Maru Fauna Park; a privately-owned 10 acre landscape, homeground to a petting zoo of Aussie's most distinct animals. If you're looking to pet kangaroos and wallabies alike, you've come to the right place indeed. From the likes of the charmingly cool koala, to thumping cute wallabies to the wolf's canine cousin dingo, you can almost cross out all of Australia's indigenous animals in just one place.
True to form - Nobbies greeted us thriving with such a spectacle. Lady luck whispered her gracious side onto us once again; this time with whales disembarking the straits at viewpoint. At this point of the year, it is quite a common sight for the world's largest mammal to borne these seas as it's substantially warmer compared to the much colder waters of the Antartica just oppositely situated from the Nobbies.
Anyways, here each night at sunset the world's smallest penguins come ashore after a day's fishing and true to test this natural phenomenon works like clockwork the moment the light of day dims to the bright of the moon. The only God-forsaken thing is, because it's such a famous attraction tourists populate the place in masses, so you may want to disembark to the viewing grounds particularly earlier before sunset. That means waiting by the beachhead in the coldness of subzero climature; shivering and drooling with mucus. Imagine sitting in the masses, sea breeze blowing against your face whilst trying to keep warm with only a jacket on. Dressed down to flip flops? Bad, bad idea. The viewing docks are probably the only place where you'll see everyone shiver in agony - be it caucasions or even asians. I felt a bit sorry for Uncle Ijap, Auntie Noriah, Uncle Jaafar and Auntie Mina whom were freezing cold sitting on the stands; this being their first experience in winter after such a long time.
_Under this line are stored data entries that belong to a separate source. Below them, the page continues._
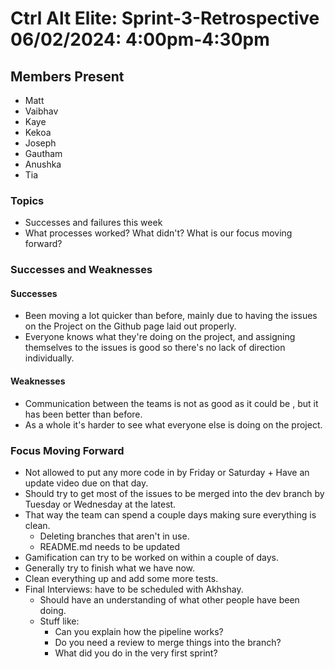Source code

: # Ctrl Alt Elite: Sprint-3-Retrospective <br> 06/02/2024: 4:00pm-4:30pm

## Members Present

- Matt
- Vaibhav
- Kaye
- Kekoa
- Joseph
- Gautham
- Anushka
- Tia

### Topics


- Successes and failures this week
- What processes worked? What didn't? What is our focus moving forward?

### Successes and Weaknesses

#### Successes
- Been moving a lot quicker than before, mainly due to having the issues on the Project on the Github page laid out properly.
- Everyone knows what they're doing on the project, and assigning themselves to the issues is good so there's no lack of direction individually.


#### Weaknesses
- Communication between the teams is not as good as it could be , but it has been better than before.
- As a whole it's harder to see what everyone else is doing on the project.

### Focus Moving Forward
- Not allowed to put any more code in by Friday or Saturday + Have an update video due on that day.
- Should try to get most of the issues to be merged into the dev branch by Tuesday or Wednesday at the latest.
- That way the team can spend a couple days making sure everything is clean.
    - Deleting branches that aren't in use.
    - README.md needs to be updated 
- Gamification can try to be worked on within a couple of days.
- Generally try to finish what we have now.
- Clean everything up and add some more tests.
- Final Interviews: have to be scheduled with Akhshay.
    - Should have an understanding of what other people have been doing.
    - Stuff like:
        - Can you explain how the pipeline works?
        - Do you need a review to merge things into the branch?
        - What did you do in the very first sprint?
The penguins were kind this time though; deciding to battle the surf and make their way to their dune burrows far earlier compared to my last visit. There were more of them as well - skedaddling away in the cutest manner ever. To see the little penguins emerge from the sea and waddle their way through you is an experience you won't find anywhere else but this part of the globe. The distinctive performance does not end there - as we made our way back to the center, we caught ample views of the small birds parading into the confines of their nests. Some encounters were so close that we were in contact-distance with them.
-JeP
3 comments:
Hi syg!
Thanks for the long-awaited, eagerly anticipated entry about my parents' OZ trip. :P
Also thanks so very much to you and Yusry for organizing the Philip Island trip and the transportation, as well as everything else. I really really appreciate it syg.
All the places look so picturesquely beautiful and awe-inspiring, tak sabar nak pegi check them out for myself. Hopefully next year! ;)
I hope you had a nice time, as much as they had enjoyed your entertaining company. Ina is currently complaining takde gang kat NZ skrg, wished you ikut jugak. :P
Thanks again for updating syg, im already looking forward to your next entry!
Missing you muchly.
Assalamualaikum wbth,
Ooo..Jaafar Untong yg ikut Hj. Ijab..Itu officer mama masa mula2 join Jabatan Kesihatan dulu. I know his wife too...and off course, mesti ada gambar dengan kambing la...
I hope you are looking after your health n taking every precautions to avoid contact with any sneezing, coughing or seemingly feverish characters! Wear a mask when in a crowded place...ok...take care..mama.
Fantastic pics, Jep!! Sure terrer camera tu!!(haha tak nak puji photographer!!)
I especially like the King of Hop part!!
Mak Teh
ps. i'm now resigned to posting comments in people's blogs, our office has blocked fb!! Demmit!! And just when things are getting interesting with pakcik and even your MOM in fb.. hmm..must find ways to get back in...haha!